On September 17, 2016, Michael Appleton was enjoying a Saturday evening dinner party on a friend’s West Village roof deck when he saw emergency vehicles racing past on the street below.

He soon learned that there had been an explosion in Chelsea and that Mayor Bill de Blasio was on his way to the scene. Appleton, the mayor’s director of photography, knew immediately that his quiet night off had come to an end.

Appleton rushed north to West 23rd Street with his camera, arriving at roughly the same time as the mayor. “It was tense. We didn’t know what had happened,” Appleton recalled recently.

Inside the security perimeter, amid investigators and paramedics, his adrenaline pumping, Appleton got to work. One striking image captured by Appleton conveys the profound urgency and uncertainty of the moment: de Blasio, midstride, approaching the scene, framed by the flashing lights of police vehicles and fire trucks, intently surveying the area.

Appleton, who covered Hurricane Katrina, 9/11, and the 2004 Haitian coup as a photojournalist, was no stranger to crisis situations, but his role on the mayor’s staff afforded him a new perspective. “This was different because I’m kind of in the bubble with the mayor, behind the scenes,” he said. “I had covered similar things, but I’d never been on the inside like that, so that was pretty intense.”

The next day, Appleton returned to the scene and photographed de Blasio and Governor Andrew Cuomo examining the twisted remains of the dumpster where a suspect allegedly placed a bomb that exploded and injured over 30 people.

Appleton, 39, tall and bearded, joined the mayor’s office in 2015 after stints as a freelance photographer for the New York Times, Associated Press, and other outlets, and four years as a staff photographer with the New York Daily News.

Though he’s no longer a journalist, the Maine native views his new task as fundamentally similar. “We’re not really censored or anything like that,” Appleton said. “It’s all about communicating what the city is doing, and what the mayor is doing, and what the mayor’s office is doing, and doing that in a compelling way so people tune in.”

Appleton and the two other photographers on the mayor’s staff, at least one of whom is usually on call for unexpected assignments like the Chelsea bombing, are also responsible for photographing the first lady and documenting city initiatives, but their work centers largely on one man. Appleton said de Blasio makes for a good subject from a photographer’s perspective.

“The biggest advantage to photographing the mayor is that he’s really tall,” he said. “This helps a ton, because in a crowd, he stands out. It makes my job a lot easier.”

“He’s not known for being a retail politician, but I feel like he’s very comfortable in front of the camera and being around people and interacting, so that helps,” Appleton continued. “He’s natural with people. I’ve been around politicians that aren’t so comfortable.”

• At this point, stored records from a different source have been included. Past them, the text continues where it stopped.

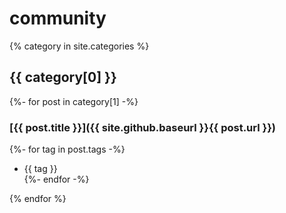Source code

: ---
---
# community

{% category in site.categories %}

## {{ category[0] }}

{%- for post in category[1] -%}
### [{{ post.title }}]({{ site.github.baseurl }}{{ post.url }})
{%- for tag in post.tags -%}

* {{ tag }}</li>
{%- endfor -%}

{% endfor %}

Appleton took some of his favorite shots of the mayor last January during Winter Storm Jonas. One photo, which the Mayoral Photography Office included in its online “Pictures of the Year 2016” collection, shows de Blasio standing on a temporary sand berm at Coney Island, snow falling from a white sky onto a stark landscape. “It kind of had all the elements I look for in a photo,” Appleton said, adding, “The mayor actually said he liked it as well.”

Later that evening, Appleton accompanied de Blasio to the West Side Highway to meet with members of the NYPD Highway Patrol. “It was at night, it was super windy, so it was hard shooting conditions and the light wasn’t great, but with the lights on the cars I was able to capture it,” he said. “It was freezing. It was on the West Side Highway, so of course it’s just screaming wind. I’m worried my camera is going to break because it’s so wet. And the photo kind of captures the reality of what that was, and the fact that the mayor went out there and greeted the Highway Patrol guys. It was pretty cool.”

For Appleton, documenting the life of the city has meant photographing everything from children on the first day of school to a shot of the skyline from a Navy helicopter high above New York Harbor during Fleet Week. He and the other mayoral photographers, Ed Reed and Edwin Torres, often work long hours on nights and weekends, but each assignment brings with it new challenges and opportunities.

“There’s never a dull moment,” Appleton said. “Things keep coming.”